YU's cafeteria prices are putting new meaning to the word "exorbitant." The same YU meal plan which cost a mere $1,300 per year in 1998-99, has more than doubled to the staggering amount of $2,620 today. To be sure, high prices are to be expected in an economy that has been on the decline in recent months-food prices are high and so caf prices are high.
Additionally, YU does try to alleviate some costs by offering a relatively cheap shabbat meal fee and keeping the price of certain food items, such as fish, lower than they should be.
For the financially prudent YU student, however, it is difficult to believe that the caf, which runs a monopoly on food at YU, cannot lower the prices to a more acceptable level. The caf's prices on some items can sometimes run for twice as much at your local convenience store; they are simply demanding more than should be necessary for the items they sell.

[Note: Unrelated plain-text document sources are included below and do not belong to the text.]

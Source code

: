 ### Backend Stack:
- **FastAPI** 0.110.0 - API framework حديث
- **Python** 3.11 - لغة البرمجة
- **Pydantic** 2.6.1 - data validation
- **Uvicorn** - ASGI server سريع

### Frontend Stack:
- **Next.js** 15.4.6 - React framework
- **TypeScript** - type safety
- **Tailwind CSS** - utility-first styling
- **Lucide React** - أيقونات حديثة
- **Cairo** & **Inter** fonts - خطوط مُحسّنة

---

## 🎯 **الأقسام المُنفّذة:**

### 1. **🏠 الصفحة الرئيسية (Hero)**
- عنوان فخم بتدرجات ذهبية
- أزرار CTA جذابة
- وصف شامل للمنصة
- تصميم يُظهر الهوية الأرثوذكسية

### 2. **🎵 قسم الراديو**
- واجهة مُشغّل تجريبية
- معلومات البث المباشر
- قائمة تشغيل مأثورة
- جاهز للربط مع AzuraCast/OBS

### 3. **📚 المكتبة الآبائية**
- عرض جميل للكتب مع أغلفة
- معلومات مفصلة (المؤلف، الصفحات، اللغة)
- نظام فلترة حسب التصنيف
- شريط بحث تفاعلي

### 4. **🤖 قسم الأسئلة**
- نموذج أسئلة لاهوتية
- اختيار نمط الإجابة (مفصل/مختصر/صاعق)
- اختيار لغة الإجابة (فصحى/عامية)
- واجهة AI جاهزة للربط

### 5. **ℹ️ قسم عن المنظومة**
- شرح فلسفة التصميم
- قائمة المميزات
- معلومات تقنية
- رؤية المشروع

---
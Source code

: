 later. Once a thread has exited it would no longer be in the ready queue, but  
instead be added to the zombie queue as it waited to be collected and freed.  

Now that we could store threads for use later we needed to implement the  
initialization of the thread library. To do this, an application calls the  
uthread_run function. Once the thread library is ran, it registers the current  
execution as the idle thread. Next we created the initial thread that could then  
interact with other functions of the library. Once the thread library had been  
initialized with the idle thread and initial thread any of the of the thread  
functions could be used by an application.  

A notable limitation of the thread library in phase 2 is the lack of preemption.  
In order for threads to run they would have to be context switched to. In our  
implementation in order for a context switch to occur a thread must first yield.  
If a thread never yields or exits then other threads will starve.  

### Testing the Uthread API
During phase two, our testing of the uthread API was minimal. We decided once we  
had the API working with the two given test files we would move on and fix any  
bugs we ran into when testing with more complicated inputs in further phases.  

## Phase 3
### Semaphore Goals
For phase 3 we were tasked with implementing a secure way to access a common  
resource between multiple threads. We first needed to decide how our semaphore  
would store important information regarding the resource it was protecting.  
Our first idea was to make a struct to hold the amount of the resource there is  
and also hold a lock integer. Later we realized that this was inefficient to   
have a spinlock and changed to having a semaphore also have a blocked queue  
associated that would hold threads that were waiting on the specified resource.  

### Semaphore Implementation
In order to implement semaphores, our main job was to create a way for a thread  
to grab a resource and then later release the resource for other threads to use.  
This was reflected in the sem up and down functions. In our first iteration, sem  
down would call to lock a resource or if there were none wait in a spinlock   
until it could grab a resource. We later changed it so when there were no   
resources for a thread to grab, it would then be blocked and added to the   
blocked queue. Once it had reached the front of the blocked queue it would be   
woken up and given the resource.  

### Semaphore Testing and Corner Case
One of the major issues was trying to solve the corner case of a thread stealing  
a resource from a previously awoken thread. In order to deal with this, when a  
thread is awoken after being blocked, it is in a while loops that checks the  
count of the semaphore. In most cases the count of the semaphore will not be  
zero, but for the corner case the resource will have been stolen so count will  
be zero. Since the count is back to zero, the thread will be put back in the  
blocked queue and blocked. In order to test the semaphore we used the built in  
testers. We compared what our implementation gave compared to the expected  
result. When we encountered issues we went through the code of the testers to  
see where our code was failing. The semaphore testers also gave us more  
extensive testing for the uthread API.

YU food services claim that in order to run a cost-effective business, both revenue and consistent demand need to be assured. By charging money up front and requiring dorm students to be on the caf plan, they can be confident about their financial profit as well as the amount of food they need to prepare on a day-to-day basis.
This argument seems odd. The local eateries here in Washington Heights - indeed, all successful restaurants everywhere in the world - always seem to manage to calculate the amount of food they need to make each day while still turning a profit. True, the caf may at first under- or overshoot the amount of food they need to prepare, but like Goldilocks, we're sure they'll eventually get it right.
And we here at The Commentator don't even mind if the caf overcharges for their food. Any business can charge whatever it wants for anything it sells. Yet when being part of dorm life means that students are forced by the institution to pay exorbitant food prices, the situation becomes untenable. We're being made an offer we can't refuse. At the very least, therefore, the financial data for food services should be made public. If $9.25 for chicken a la king is what Yeshiva University needs to charge in order to eke out a meager profit, then so be it. But if inefficiencies or inflated profit margins are being borne by the student body, than we should be allowed to know that as well.
And a shock of transparency is not the only way to relieve student's pecuniary woes. Why not appoint a student committee to work with food services and YU administrators? If YU students are concerned about how much they are paying, than the administration should respond by working in conjunction with students in order to assuage frustration.
Either way, the administration needs to plainly demonstrate that the high prices, while unfortunate, are unavoidably necessary.